The headline picture in the Breaking Defense article was taken during the training ICT developers Luis Leal and Jason Knowles conducted with the 25th Infantry Division. The lead photo in the article is the eBee drone ICT delivered to the 25th ID. The OTA vendor, Maxar Technologies is highlighted in the article. The transition of OWT capabilities used by the 82nd Airborne, 25th ID, 7th Group and Army modernization programs is a direct result of the R&D performed by ICT and Soldier Center. As per our status as the Army’s UARC, ICT continues to research and develop OWT capabilities and knowledge in concert with the Army’s requirements and acquisition organizations.

PROJECT CONVERGENCE

In Feb 2024, 3D terrain was loaded for the first time on the Army’s mission command systems at Project Convergence / CAPSTONE 4.  Although OWT had been a player in all Project Convergences since the first one back in 2020.

This was the culmination of years of research, development, and engineering out of the One World Terrain (OWT) program, an AFC signature effort born at the Combined Arms Center – Training (CAC-T) and the Institute for Creative Technologies back in 2017. 

This same capability was used during the 82nd ABN DIV airlift operation in Afghanistan in AUG 2021, by the 101st in support of allies and partners in Europe in 2022, and the 25th ID in support of INDOPACOM partnering operations in the Pacific.

UARC TECHNOLOGIES BEHIND PROGRAMS OF RECORD 

The ICT has been part of OWT since its inception, from the earliest drone reconstructions at NTC and Ft. Liberty in 2018, to leading authorship of the Army’s first Software-Initial Capabilities Document (SW-ICD) in 2024. OWT represents a foundational shift in the way the Army collects, builds and consumes its geospatial data. It will serve as the scaffolding for future systems by providing highly-resolved, highly-accurate and foundational 3D geospatial data synchronized from enterprise to edge. 

The UARC, alongside partners across the Army (AFC, TRADOC, ASAALT, USACE), have shaped how the Service will use its ‘digital dirt’ to fight the wars of the future.

ICT’s role has been to establish the vision, conduct research, build prototypes, evaluate solutions, coordinate among agencies, and provide trusted agent SME, guidance and input. Initially these roles were for the training elements of the STE, but more recently have shifted to the operational and intelligence communities who seek to use these advanced geospatial capabilities to more rapidly make decisions in complex, large scale mission sets.

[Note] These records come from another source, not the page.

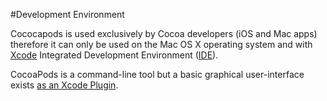 #Development Environment

Cococapods is used exclusively by Cocoa developers (iOS and Mac apps) therefore it can only be used on the Mac OS X operating system and with [Xcode](https://en.wikipedia.org/wiki/Xcode) Integrated Development Environment ([IDE](https://en.wikipedia.org/wiki/Integrated_development_environment)).

CocoaPods is a command-line tool but a basic graphical user-interface exists [as an Xcode Plugin](https://github.com/kattrali/cocoapods-xcode-plugin).

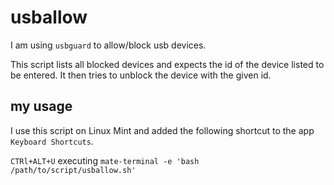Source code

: # usballow
I am using `usbguard` to allow/block usb devices.

This script lists all blocked devices and expects the id of the device listed to be entered. It then tries to unblock the device with the given id.

## my usage
I use this script on Linux Mint and added the following shortcut to the app `Keyboard Shortcuts`.

`CTRl+ALT+U` executing `mate-terminal -e 'bash /path/to/script/usballow.sh'`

With the transition of OWT into an official Army POR, the UARC will assist ASAALT in its execution of the program, TRADOC in ensuring the current requirements are met, and AFC in helping define future requirements as the Army continues its transformation. 

Aside from OWT, many ICT projects have become POR (Programs of Record) including DisasterSim; ELITE; JFETS; Mobile C-IED Trainer (MCIT), Tactical Questioning IEWTPT; ELECT-BiLat and UrbanSim (Games for Training POR).

We cannot express how proud we are to have been instrumental in the success of OWT.  We expect to take on similar challenges and see similar results as the UARC enters its next quarter-century.